ChBE Seminar: Resolving Thermodynamic and Kinetic Barriers in Non-oxidative Methane Conversion
Speaker: Dongxia Liu, Associate Professor, Department of Chemical & Biomolecular Engineering, University of Maryland College Park
Title: Resolving Thermodynamic and Kinetic Barriers in Non-oxidative Methane Conversion by Reactor Innovation
Methane, the main constituent of natural gas and biogas, is deemed to be an alternative source to replace crude oil to produce chemicals and fuels. Direct non-oxidative methane conversion (NMC) has been recognized as a single-step technology that directly convert methane to olefins and higher hydrocarbons. Low methane conversion, high energy input and low catalyst durability, due to endothermic reaction nature and coke formation, are main challenges. In this talk, I would like to highlight our recent innovations in membrane and catalytic wall reactors that solve the thermodynamic and kinetic challenges in NMC to achieve high methane conversion, high hydrocarbon yield, negligible coke formation and system’s long-term stability. These consequences originate from the removal of hydrogen co-product from NMC by hydrogen separation membranes to right shift the reaction towards high conversion. The elimination of coke formation achieved via design of short-contact time catalytic wall reactor which enables methane activation and suppresses the following secondary and following on reaction steps. A process simulation using Aspen Plus indicate the great economic viability of the NMC operation in either membrane or catalytic wall reactors for practical industrial applications.

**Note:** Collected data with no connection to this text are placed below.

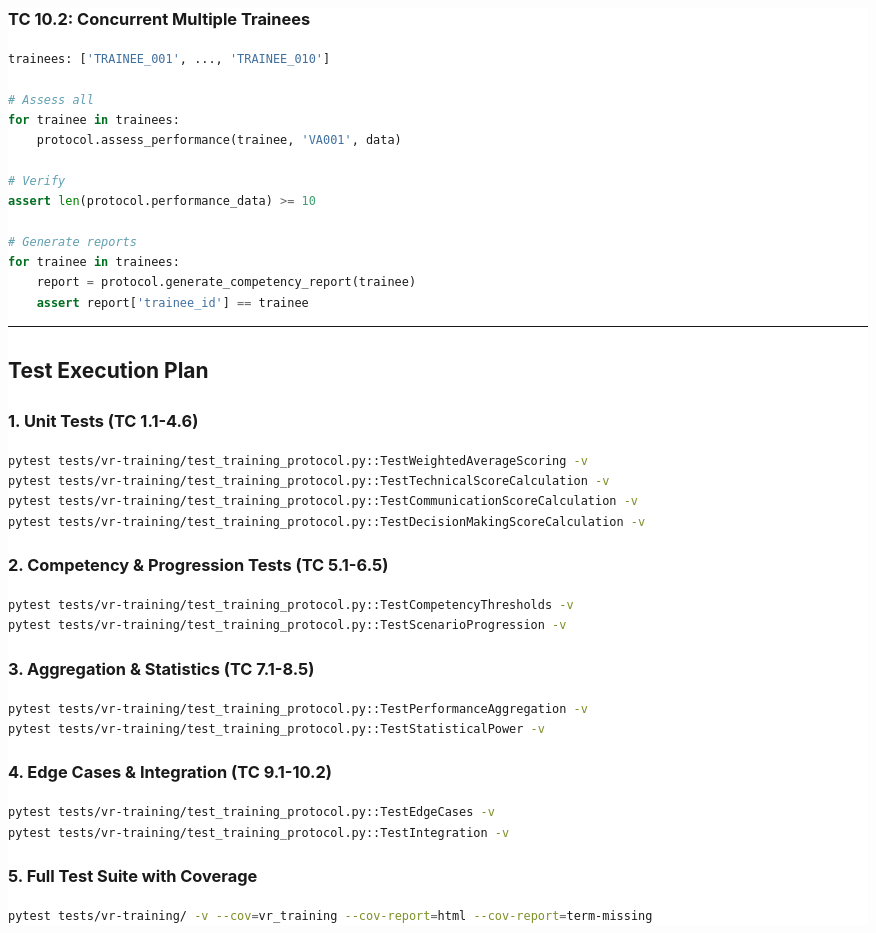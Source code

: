 ### TC 10.2: Concurrent Multiple Trainees
```python
trainees: ['TRAINEE_001', ..., 'TRAINEE_010']

# Assess all
for trainee in trainees:
    protocol.assess_performance(trainee, 'VA001', data)

# Verify
assert len(protocol.performance_data) >= 10

# Generate reports
for trainee in trainees:
    report = protocol.generate_competency_report(trainee)
    assert report['trainee_id'] == trainee
```

---

## Test Execution Plan

### 1. Unit Tests (TC 1.1-4.6)
```bash
pytest tests/vr-training/test_training_protocol.py::TestWeightedAverageScoring -v
pytest tests/vr-training/test_training_protocol.py::TestTechnicalScoreCalculation -v
pytest tests/vr-training/test_training_protocol.py::TestCommunicationScoreCalculation -v
pytest tests/vr-training/test_training_protocol.py::TestDecisionMakingScoreCalculation -v
```

### 2. Competency & Progression Tests (TC 5.1-6.5)
```bash
pytest tests/vr-training/test_training_protocol.py::TestCompetencyThresholds -v
pytest tests/vr-training/test_training_protocol.py::TestScenarioProgression -v
```

### 3. Aggregation & Statistics (TC 7.1-8.5)
```bash
pytest tests/vr-training/test_training_protocol.py::TestPerformanceAggregation -v
pytest tests/vr-training/test_training_protocol.py::TestStatisticalPower -v
```

### 4. Edge Cases & Integration (TC 9.1-10.2)
```bash
pytest tests/vr-training/test_training_protocol.py::TestEdgeCases -v
pytest tests/vr-training/test_training_protocol.py::TestIntegration -v
```

### 5. Full Test Suite with Coverage
```bash
pytest tests/vr-training/ -v --cov=vr_training --cov-report=html --cov-report=term-missing
```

Dongxia Liu obtained her B.S. degree in Chemistry major from Shandong University in China in 2000. She won her M.S. degree from Institute of Chemistry, Chinese Academy of Sciences in 2003. In 2009, she received her Ph.D. in chemical engineering from University of Rochester. Her PhD work focused on Development of Novel Electrolyte Membranes for Intermediate Temperature Fuel Cells. After graduation, she did 2 years of post-doctorate in University of Minnesota with Prof. Michael Tsapatsis and Prof. Aditya Bhan, focusing on the synthesis and characterization of novel meso-/microporous zeolite catalysts. In 2012, Dongxia Liu joined the department of chemical and biomolecular engineering at the University of Maryland (UMD) as an assistant professor and was promoted to an associate professor in 2018.

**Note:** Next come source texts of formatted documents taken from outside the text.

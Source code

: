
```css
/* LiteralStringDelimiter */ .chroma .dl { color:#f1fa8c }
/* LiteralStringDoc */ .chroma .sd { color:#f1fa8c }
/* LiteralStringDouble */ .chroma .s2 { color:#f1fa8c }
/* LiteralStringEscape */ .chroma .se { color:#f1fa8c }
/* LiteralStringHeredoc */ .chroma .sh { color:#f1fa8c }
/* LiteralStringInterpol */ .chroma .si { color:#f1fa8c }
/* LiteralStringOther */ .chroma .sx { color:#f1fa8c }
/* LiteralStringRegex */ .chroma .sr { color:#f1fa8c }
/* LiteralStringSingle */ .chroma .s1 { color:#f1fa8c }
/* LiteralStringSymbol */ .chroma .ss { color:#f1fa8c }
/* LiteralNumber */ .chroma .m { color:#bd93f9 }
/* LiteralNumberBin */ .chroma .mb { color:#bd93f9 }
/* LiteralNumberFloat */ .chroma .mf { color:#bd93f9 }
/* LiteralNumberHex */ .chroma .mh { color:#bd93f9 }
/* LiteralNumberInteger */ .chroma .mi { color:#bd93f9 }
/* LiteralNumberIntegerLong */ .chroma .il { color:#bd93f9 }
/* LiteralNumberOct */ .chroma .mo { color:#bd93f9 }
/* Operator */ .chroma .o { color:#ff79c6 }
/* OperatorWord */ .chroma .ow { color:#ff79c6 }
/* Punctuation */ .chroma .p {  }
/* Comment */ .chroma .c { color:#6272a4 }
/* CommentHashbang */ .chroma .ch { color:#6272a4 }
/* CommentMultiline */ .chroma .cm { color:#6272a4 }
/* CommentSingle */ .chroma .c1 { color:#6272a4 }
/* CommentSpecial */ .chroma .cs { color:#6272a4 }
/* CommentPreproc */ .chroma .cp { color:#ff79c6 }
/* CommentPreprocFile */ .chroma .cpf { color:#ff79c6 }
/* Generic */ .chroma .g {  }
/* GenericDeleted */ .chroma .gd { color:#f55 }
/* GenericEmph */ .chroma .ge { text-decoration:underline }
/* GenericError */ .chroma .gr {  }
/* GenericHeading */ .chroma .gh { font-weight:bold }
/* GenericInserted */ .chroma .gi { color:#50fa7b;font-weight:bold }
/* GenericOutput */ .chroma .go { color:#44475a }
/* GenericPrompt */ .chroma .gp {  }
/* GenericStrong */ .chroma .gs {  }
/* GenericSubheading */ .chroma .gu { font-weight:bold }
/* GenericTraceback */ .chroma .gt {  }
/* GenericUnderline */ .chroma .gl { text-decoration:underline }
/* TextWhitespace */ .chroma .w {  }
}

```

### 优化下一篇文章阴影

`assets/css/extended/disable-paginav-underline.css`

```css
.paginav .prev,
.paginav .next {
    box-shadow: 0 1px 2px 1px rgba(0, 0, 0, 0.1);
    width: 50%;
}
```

Dongxia is leading the Catalysis and Materials Synthesis Lab at UMD, targeting for controlling composition and constitution of nanostructured materials for membrane and catalyst technologies to address the challenging issues in renewable energy and chemical production, fuel conversion, sustainable water supply, and environmental remedy. She has authored more than 70 peer-reviewed journal articles and 5 issued/pending patents on these topics and served on the program and organizing committees of various international workshops and conferences. Dongxia has a consistent record of excellence at UMD that includes winning the UMD’s Faculty-Student Research Award (FSRA) awards (2021 and 2013), Junior Faculty Outstanding Research Award in A. James Clark School of Engineering at UMD (2020), and the NSF CAREER award (2013).